* [Work instructions]:
Copy the lines below that contain "kerf".

* [Material for the task]:
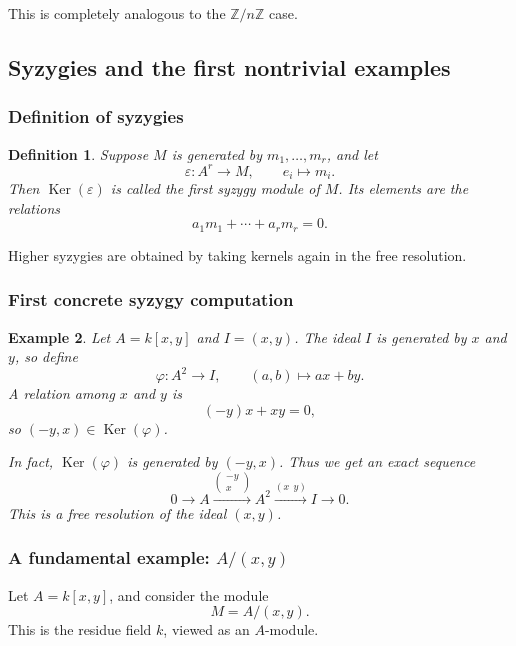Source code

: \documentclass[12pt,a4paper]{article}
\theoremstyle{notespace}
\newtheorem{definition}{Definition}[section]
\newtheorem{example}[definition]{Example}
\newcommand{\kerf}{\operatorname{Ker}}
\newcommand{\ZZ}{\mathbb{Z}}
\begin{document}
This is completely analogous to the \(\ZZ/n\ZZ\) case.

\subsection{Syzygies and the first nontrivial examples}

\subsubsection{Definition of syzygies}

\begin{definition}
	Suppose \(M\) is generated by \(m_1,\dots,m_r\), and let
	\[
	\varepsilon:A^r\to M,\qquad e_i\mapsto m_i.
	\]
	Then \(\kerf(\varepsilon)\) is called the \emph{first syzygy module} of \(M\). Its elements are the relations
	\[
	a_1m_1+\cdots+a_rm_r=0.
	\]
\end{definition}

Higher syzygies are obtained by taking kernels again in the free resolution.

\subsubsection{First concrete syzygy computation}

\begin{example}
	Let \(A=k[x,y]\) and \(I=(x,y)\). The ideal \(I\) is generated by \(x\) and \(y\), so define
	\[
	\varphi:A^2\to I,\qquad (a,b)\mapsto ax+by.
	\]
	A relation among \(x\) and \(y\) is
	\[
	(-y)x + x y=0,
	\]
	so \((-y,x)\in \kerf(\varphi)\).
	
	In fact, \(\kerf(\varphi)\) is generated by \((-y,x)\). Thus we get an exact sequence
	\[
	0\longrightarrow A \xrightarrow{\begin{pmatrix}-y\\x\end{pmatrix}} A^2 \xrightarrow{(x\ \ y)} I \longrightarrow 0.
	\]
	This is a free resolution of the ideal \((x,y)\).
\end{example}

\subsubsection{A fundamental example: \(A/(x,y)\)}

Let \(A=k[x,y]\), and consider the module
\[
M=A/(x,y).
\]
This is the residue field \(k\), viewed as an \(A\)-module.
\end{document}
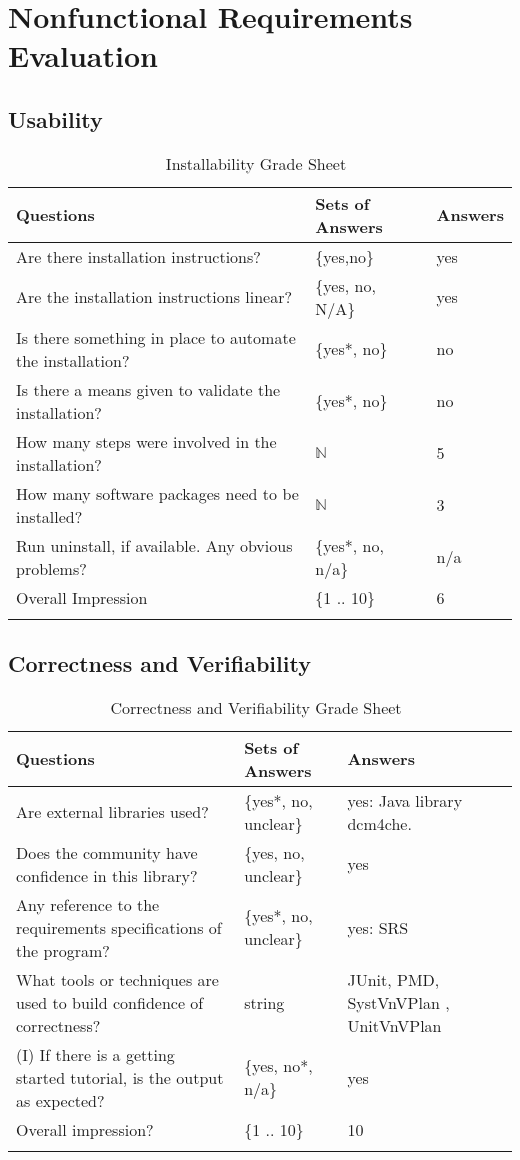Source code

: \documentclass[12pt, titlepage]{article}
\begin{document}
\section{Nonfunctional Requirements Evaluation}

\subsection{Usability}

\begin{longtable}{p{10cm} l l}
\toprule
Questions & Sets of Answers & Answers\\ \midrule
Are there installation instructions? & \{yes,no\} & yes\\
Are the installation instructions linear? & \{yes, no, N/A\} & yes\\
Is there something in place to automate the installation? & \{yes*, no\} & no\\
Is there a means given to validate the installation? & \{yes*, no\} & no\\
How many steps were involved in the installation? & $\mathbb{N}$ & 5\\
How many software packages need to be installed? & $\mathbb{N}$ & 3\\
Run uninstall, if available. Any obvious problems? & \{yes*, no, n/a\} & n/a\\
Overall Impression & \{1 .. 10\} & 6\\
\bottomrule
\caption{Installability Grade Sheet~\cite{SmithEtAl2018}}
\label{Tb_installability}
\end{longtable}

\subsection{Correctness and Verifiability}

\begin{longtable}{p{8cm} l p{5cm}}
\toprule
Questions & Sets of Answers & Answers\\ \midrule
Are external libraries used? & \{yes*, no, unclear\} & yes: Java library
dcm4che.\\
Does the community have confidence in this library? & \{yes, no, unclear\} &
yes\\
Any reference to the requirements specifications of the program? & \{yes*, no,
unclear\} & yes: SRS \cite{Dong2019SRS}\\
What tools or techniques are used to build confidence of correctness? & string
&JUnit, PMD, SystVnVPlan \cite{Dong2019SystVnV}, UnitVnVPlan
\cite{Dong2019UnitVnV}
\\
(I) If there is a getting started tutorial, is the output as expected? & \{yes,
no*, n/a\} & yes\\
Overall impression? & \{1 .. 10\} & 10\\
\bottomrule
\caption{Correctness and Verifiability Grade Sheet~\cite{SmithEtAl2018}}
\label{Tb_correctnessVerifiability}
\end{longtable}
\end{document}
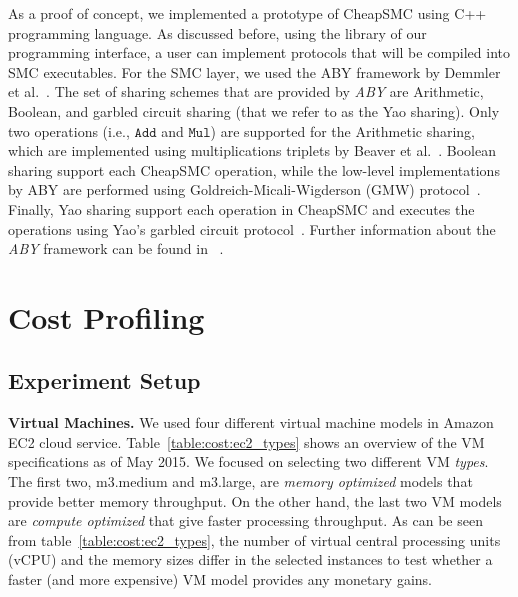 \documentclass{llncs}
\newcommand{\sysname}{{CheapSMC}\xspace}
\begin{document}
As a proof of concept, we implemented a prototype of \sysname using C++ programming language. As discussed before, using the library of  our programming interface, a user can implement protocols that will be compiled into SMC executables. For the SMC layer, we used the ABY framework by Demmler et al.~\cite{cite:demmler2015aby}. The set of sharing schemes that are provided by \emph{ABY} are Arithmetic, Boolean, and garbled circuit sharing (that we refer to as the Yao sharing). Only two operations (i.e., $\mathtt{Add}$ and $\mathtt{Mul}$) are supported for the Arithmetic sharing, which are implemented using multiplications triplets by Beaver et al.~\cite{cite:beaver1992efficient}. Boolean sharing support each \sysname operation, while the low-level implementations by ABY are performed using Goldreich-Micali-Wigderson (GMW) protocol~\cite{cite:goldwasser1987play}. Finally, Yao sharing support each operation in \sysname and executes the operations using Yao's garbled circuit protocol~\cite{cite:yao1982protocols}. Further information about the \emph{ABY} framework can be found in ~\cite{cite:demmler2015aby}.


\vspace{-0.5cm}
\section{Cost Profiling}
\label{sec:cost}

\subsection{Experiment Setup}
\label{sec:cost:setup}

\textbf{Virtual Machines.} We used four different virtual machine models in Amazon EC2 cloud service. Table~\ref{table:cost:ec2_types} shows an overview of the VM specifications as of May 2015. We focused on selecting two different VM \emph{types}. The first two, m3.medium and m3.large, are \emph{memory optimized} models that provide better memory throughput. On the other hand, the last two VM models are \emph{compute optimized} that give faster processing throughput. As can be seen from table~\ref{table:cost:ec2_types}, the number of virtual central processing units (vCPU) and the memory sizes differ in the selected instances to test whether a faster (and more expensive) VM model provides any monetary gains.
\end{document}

---

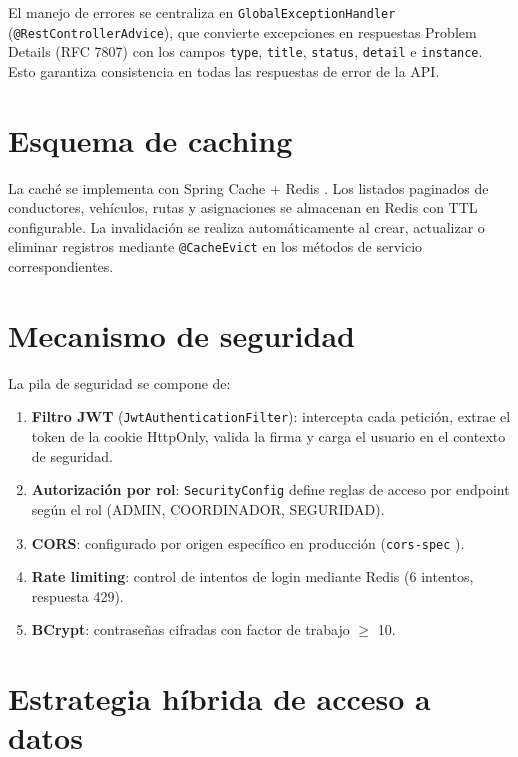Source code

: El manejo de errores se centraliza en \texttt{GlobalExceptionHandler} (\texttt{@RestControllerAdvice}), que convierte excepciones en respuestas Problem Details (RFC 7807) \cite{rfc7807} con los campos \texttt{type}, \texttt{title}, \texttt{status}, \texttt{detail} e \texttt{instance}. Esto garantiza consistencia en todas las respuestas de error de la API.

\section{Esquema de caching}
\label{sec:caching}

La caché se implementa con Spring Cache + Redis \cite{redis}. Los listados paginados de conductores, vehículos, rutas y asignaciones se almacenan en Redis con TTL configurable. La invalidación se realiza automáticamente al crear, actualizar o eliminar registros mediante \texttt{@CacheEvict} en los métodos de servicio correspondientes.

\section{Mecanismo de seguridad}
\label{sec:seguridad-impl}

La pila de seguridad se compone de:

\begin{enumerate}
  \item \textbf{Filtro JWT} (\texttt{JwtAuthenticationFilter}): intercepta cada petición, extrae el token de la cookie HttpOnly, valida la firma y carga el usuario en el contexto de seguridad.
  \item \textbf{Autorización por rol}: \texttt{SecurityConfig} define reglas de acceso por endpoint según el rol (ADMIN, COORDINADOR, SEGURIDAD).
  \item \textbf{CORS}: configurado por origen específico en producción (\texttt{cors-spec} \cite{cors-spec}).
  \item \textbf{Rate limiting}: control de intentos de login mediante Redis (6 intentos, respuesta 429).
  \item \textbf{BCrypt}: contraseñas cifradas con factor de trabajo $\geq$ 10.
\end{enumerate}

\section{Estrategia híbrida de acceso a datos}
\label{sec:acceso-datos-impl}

* [Answer to this exercise]:
\newcommand{\kerf}{\operatorname{Ker}}
	Then \(\kerf(\varepsilon)\) is called the \emph{first syzygy module} of \(M\). Its elements are the relations
	so \((-y,x)\in \kerf(\varphi)\).
	In fact, \(\kerf(\varphi)\) is generated by \((-y,x)\). Thus we get an exact sequence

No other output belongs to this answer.